Infectious diseases pose a significant threat to public health worldwide as evidenced by the recent coronavirus 2019 (COVID-19) pandemic. Despite significant human losses, the advent of web-accessed, map-based “data dashboards” that can monitor disease outbreaks, proved essential in managing public health responses. In many cases, the backend of these dashboards employs basic mapping functionality, displaying counts or rates. As the pandemic advanced, the identification of elevated rates was increasingly important in the geographical allocation of public health resources. However, such maps miss the opportunity to provide accurate information to policy decision makers such as the rate of disease spread, cyclicity, direction, intensity, and the risk of diffusion to new regions. Space-time geoanalytics, when coupled with rich visualizations, can address these shortcomings. Moreover, when implemented over the web, such functionality can be accessed from virtually anywhere.

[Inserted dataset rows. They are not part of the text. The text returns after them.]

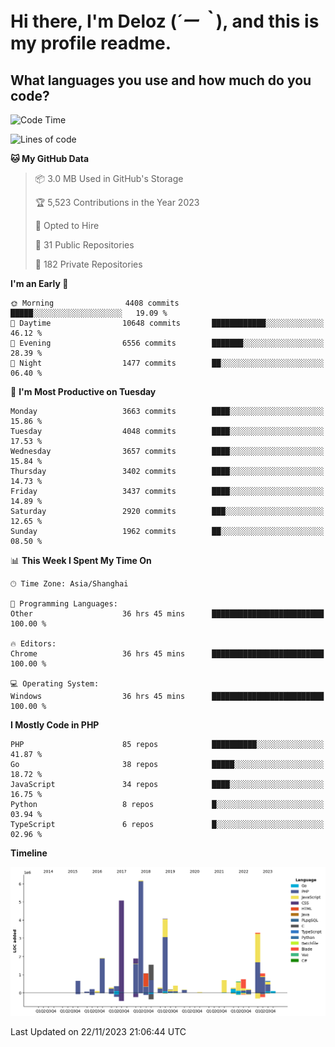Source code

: # **Hi there, I'm Deloz (*´ー｀*), and this is my profile readme.**

## **What languages you use and how much do you code?**

<!--START_SECTION:waka-->
![Code Time](http://img.shields.io/badge/Code%20Time-2%2C834%20hrs%2050%20mins-blue)

![Lines of code](https://img.shields.io/badge/From%20Hello%20World%20I%27ve%20Written-32.1%20million%20lines%20of%20code-blue)

**🐱 My GitHub Data** 

> 📦 3.0 MB Used in GitHub's Storage 
 > 
> 🏆 5,523 Contributions in the Year 2023
 > 
> 💼 Opted to Hire
 > 
> 📜 31 Public Repositories 
 > 
> 🔑 182 Private Repositories 
 > 
**I'm an Early 🐤** 

```text
🌞 Morning                4408 commits        █████░░░░░░░░░░░░░░░░░░░░   19.09 % 
🌆 Daytime                10648 commits       ████████████░░░░░░░░░░░░░   46.12 % 
🌃 Evening                6556 commits        ███████░░░░░░░░░░░░░░░░░░   28.39 % 
🌙 Night                  1477 commits        ██░░░░░░░░░░░░░░░░░░░░░░░   06.40 % 
```
📅 **I'm Most Productive on Tuesday** 

```text
Monday                   3663 commits        ████░░░░░░░░░░░░░░░░░░░░░   15.86 % 
Tuesday                  4048 commits        ████░░░░░░░░░░░░░░░░░░░░░   17.53 % 
Wednesday                3657 commits        ████░░░░░░░░░░░░░░░░░░░░░   15.84 % 
Thursday                 3402 commits        ████░░░░░░░░░░░░░░░░░░░░░   14.73 % 
Friday                   3437 commits        ████░░░░░░░░░░░░░░░░░░░░░   14.89 % 
Saturday                 2920 commits        ███░░░░░░░░░░░░░░░░░░░░░░   12.65 % 
Sunday                   1962 commits        ██░░░░░░░░░░░░░░░░░░░░░░░   08.50 % 
```


📊 **This Week I Spent My Time On** 

```text
🕑︎ Time Zone: Asia/Shanghai

💬 Programming Languages: 
Other                    36 hrs 45 mins      █████████████████████████   100.00 % 

🔥 Editors: 
Chrome                   36 hrs 45 mins      █████████████████████████   100.00 % 

💻 Operating System: 
Windows                  36 hrs 45 mins      █████████████████████████   100.00 % 
```

**I Mostly Code in PHP** 

```text
PHP                      85 repos            ██████████░░░░░░░░░░░░░░░   41.87 % 
Go                       38 repos            █████░░░░░░░░░░░░░░░░░░░░   18.72 % 
JavaScript               34 repos            ████░░░░░░░░░░░░░░░░░░░░░   16.75 % 
Python                   8 repos             █░░░░░░░░░░░░░░░░░░░░░░░░   03.94 % 
TypeScript               6 repos             █░░░░░░░░░░░░░░░░░░░░░░░░   02.96 % 
```



**Timeline**

![Lines of Code chart](https://raw.githubusercontent.com/deloz/deloz/main/assets/bar_graph.png)


 Last Updated on 22/11/2023 21:06:44 UTC
<!--END_SECTION:waka-->
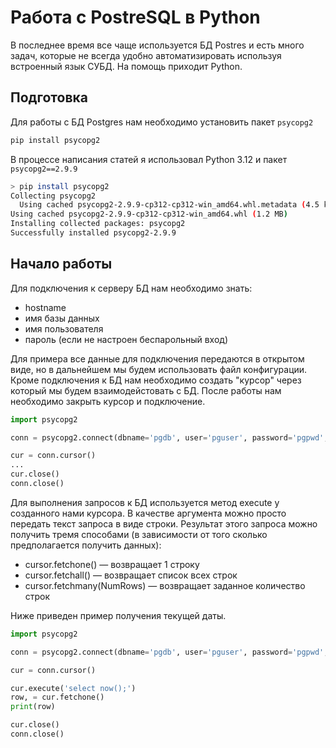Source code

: # Работа с PostreSQL в Python
В последнее время все чаще используется БД Postres и есть много задач, которые не всегда удобно автоматизировать используя встроенный язык СУБД. На помощь приходит Python.

## Подготовка
Для работы с БД Postgres нам необходимо установить пакет `psycopg2` 

```bash
pip install psycopg2
```

В процессе написания статей я использовал Python 3.12 и пакет `psycopg2==2.9.9`
```bash
> pip install psycopg2
Collecting psycopg2
  Using cached psycopg2-2.9.9-cp312-cp312-win_amd64.whl.metadata (4.5 kB)
Using cached psycopg2-2.9.9-cp312-cp312-win_amd64.whl (1.2 MB)
Installing collected packages: psycopg2
Successfully installed psycopg2-2.9.9
```

## Начало работы

Для подключения к серверу БД нам необходимо знать:
 - hostname
 - имя базы данных
 - имя пользователя
 - пароль (если не настроен беспарольный вход)

Для примера все данные для подключения передаются в открытом виде, но в дальнейшем мы будем использовать файл конфигурации. Кроме подключения к БД нам необходимо создать "курсор" через который мы будем взаимодейстовать с БД.
После работы нам необходимо закрыть курсор и подключение.

```python
import psycopg2

conn = psycopg2.connect(dbname='pgdb', user='pguser', password='pgpwd', host='pghost')

cur = conn.cursor()
...
cur.close()
conn.close()

```

Для выполнения запросов к БД используется метод execute у созданного нами курсора. В качестве аргумента можно просто передать текст запроса в виде строки. 
Результат этого запроса можно получить тремя способами (в зависимости от того сколько предполагается получить данных):
- cursor.fetchone() — возвращает 1 строку
- cursor.fetchall() — возвращает список всех строк
- cursor.fetchmany(NumRows) — возвращает заданное количество строк

Ниже приведен пример получения текущей даты.

```python
import psycopg2

conn = psycopg2.connect(dbname='pgdb', user='pguser', password='pgpwd', host='pghost')

cur = conn.cursor()

cur.execute('select now();')
row, = cur.fetchone()
print(row)

cur.close()
conn.close()
```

This dissertation presents a web-based geographic framework for detecting and visualizing explicit space-time clusters of infectious diseases. First, I conduct a systematic review of the literature around the theme of space-time cluster detection for infectious diseases to identify state-of-the-art techniques that should be included in the proposed web-based framework. Second, I develop a tightly coupled, web-based analytical framework for the detection of clusters of infectious diseases using interactive and animated 3D visualizations to aid epidemiologists in readily and adequately uncovering the characteristics of space-time clusters. As a proof of concept, I populate the framework with COVID-19 county-level data for the 48 contiguous states in the US, and demonstrate data retrieval and storage, space-time cluster detection analysis, and 3D visualization within an open source WebGIS environment. Third, I evaluate the prototype in two steps: 1) present this and two existed COVID-19 systems to a group of infectious diseases experts and solicit feedback, 2) and evaluate functionalities on the prototype by conducting a user study with graduate students in a setting of online surveys.
This tightly coupled approach facilitates the detection of space-time clusters of diseases in a computationally acceptable timeframe. The characteristics of this framework (generic, open source, highly accurate, modifiable) will enable low-cost monitoring of the spatial and temporal trends of diseases causing high risks of infection.